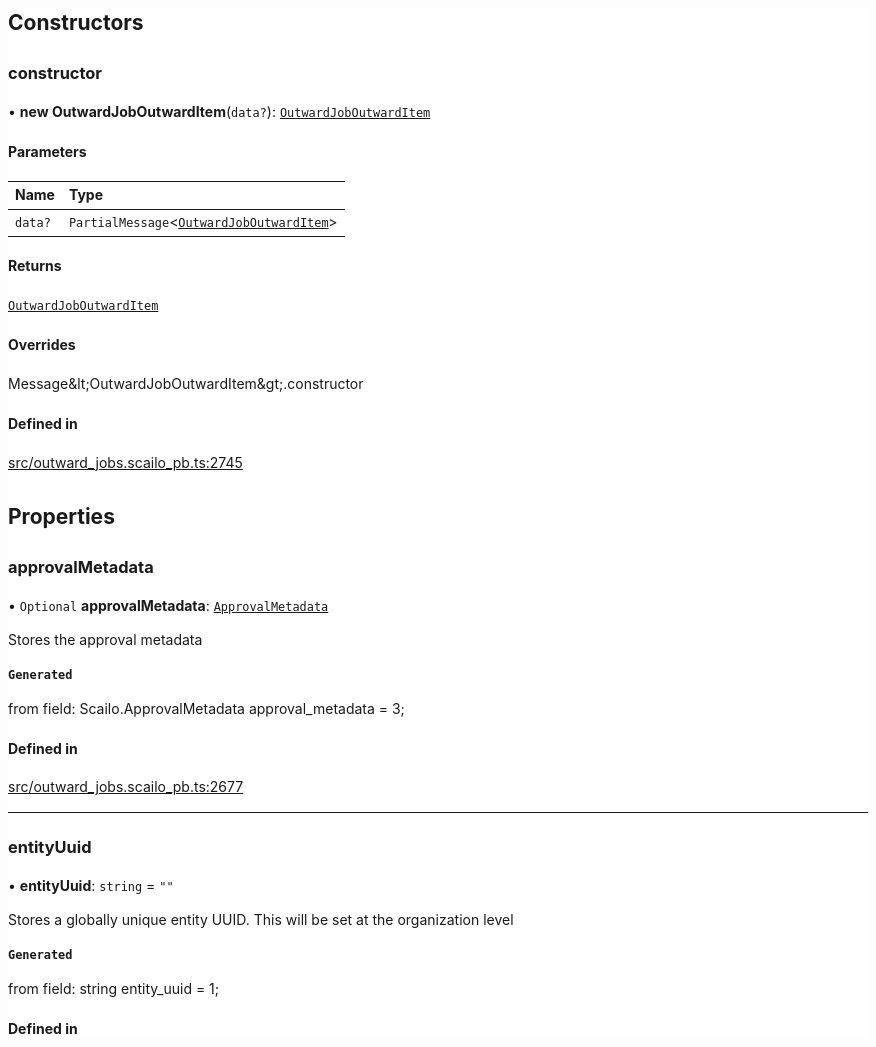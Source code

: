 ## Constructors

### constructor

• **new OutwardJobOutwardItem**(`data?`): [`OutwardJobOutwardItem`](OutwardJobOutwardItem.md)

#### Parameters

| Name | Type |
| :------ | :------ |
| `data?` | `PartialMessage`\<[`OutwardJobOutwardItem`](OutwardJobOutwardItem.md)\> |

#### Returns

[`OutwardJobOutwardItem`](OutwardJobOutwardItem.md)

#### Overrides

Message\&lt;OutwardJobOutwardItem\&gt;.constructor

#### Defined in

[src/outward_jobs.scailo_pb.ts:2745](https://github.com/scailo/ts-sdk/blob/c10a36b57201dfa5903d4b53efa1e62aa6208936/src/outward_jobs.scailo_pb.ts#L2745)

## Properties

### approvalMetadata

• `Optional` **approvalMetadata**: [`ApprovalMetadata`](ApprovalMetadata.md)

Stores the approval metadata

**`Generated`**

from field: Scailo.ApprovalMetadata approval_metadata = 3;

#### Defined in

[src/outward_jobs.scailo_pb.ts:2677](https://github.com/scailo/ts-sdk/blob/c10a36b57201dfa5903d4b53efa1e62aa6208936/src/outward_jobs.scailo_pb.ts#L2677)

___

### entityUuid

• **entityUuid**: `string` = `""`

Stores a globally unique entity UUID. This will be set at the organization level

**`Generated`**

from field: string entity_uuid = 1;

#### Defined in
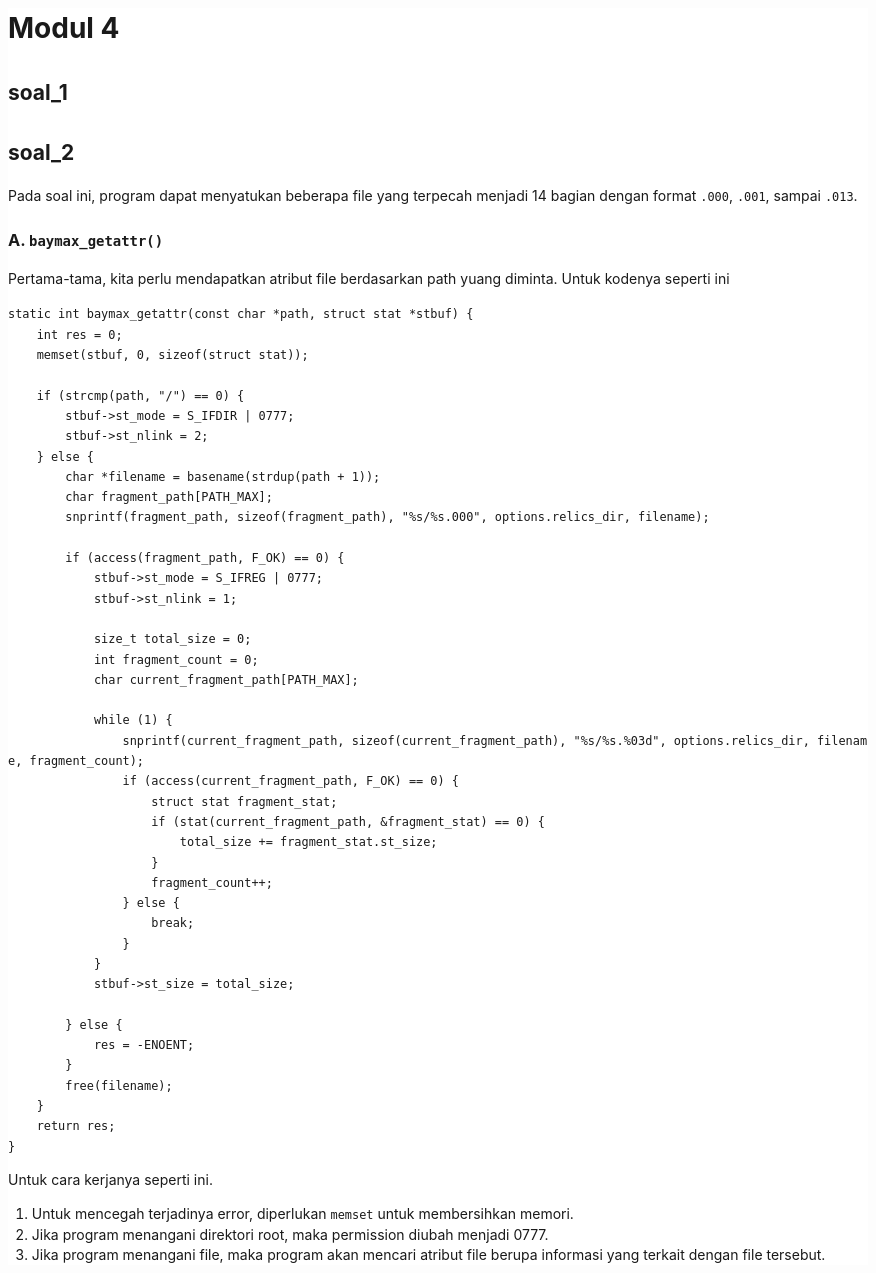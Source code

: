 # Modul 4

## soal_1

## soal_2
Pada soal ini, program dapat menyatukan beberapa file yang terpecah menjadi 14 bagian dengan format `.000`, `.001`, sampai `.013`. 

### A. `baymax_getattr()`
Pertama-tama, kita perlu mendapatkan atribut file berdasarkan path yuang diminta. Untuk kodenya seperti ini

```
static int baymax_getattr(const char *path, struct stat *stbuf) {
    int res = 0;
    memset(stbuf, 0, sizeof(struct stat));

    if (strcmp(path, "/") == 0) {
        stbuf->st_mode = S_IFDIR | 0777;
        stbuf->st_nlink = 2;
    } else {
        char *filename = basename(strdup(path + 1));
        char fragment_path[PATH_MAX];
        snprintf(fragment_path, sizeof(fragment_path), "%s/%s.000", options.relics_dir, filename);

        if (access(fragment_path, F_OK) == 0) {
            stbuf->st_mode = S_IFREG | 0777;
            stbuf->st_nlink = 1;

            size_t total_size = 0;
            int fragment_count = 0;
            char current_fragment_path[PATH_MAX];

            while (1) {
                snprintf(current_fragment_path, sizeof(current_fragment_path), "%s/%s.%03d", options.relics_dir, filename, fragment_count);
                if (access(current_fragment_path, F_OK) == 0) {
                    struct stat fragment_stat;
                    if (stat(current_fragment_path, &fragment_stat) == 0) {
                        total_size += fragment_stat.st_size;
                    }
                    fragment_count++;
                } else {
                    break;
                }
            }
            stbuf->st_size = total_size;

        } else {
            res = -ENOENT;
        }
        free(filename);
    }
    return res;
}
```
Untuk cara kerjanya seperti ini.
1. Untuk mencegah terjadinya error, diperlukan `memset` untuk membersihkan memori.
2. Jika program menangani direktori root, maka permission diubah menjadi 0777.
3. Jika program menangani file, maka program akan mencari atribut file berupa informasi yang terkait dengan file tersebut.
§ §
The number alone is wanted: how many lines of the records above include the string "from".

** OUTPUT FOR THIS EXERCISE **
2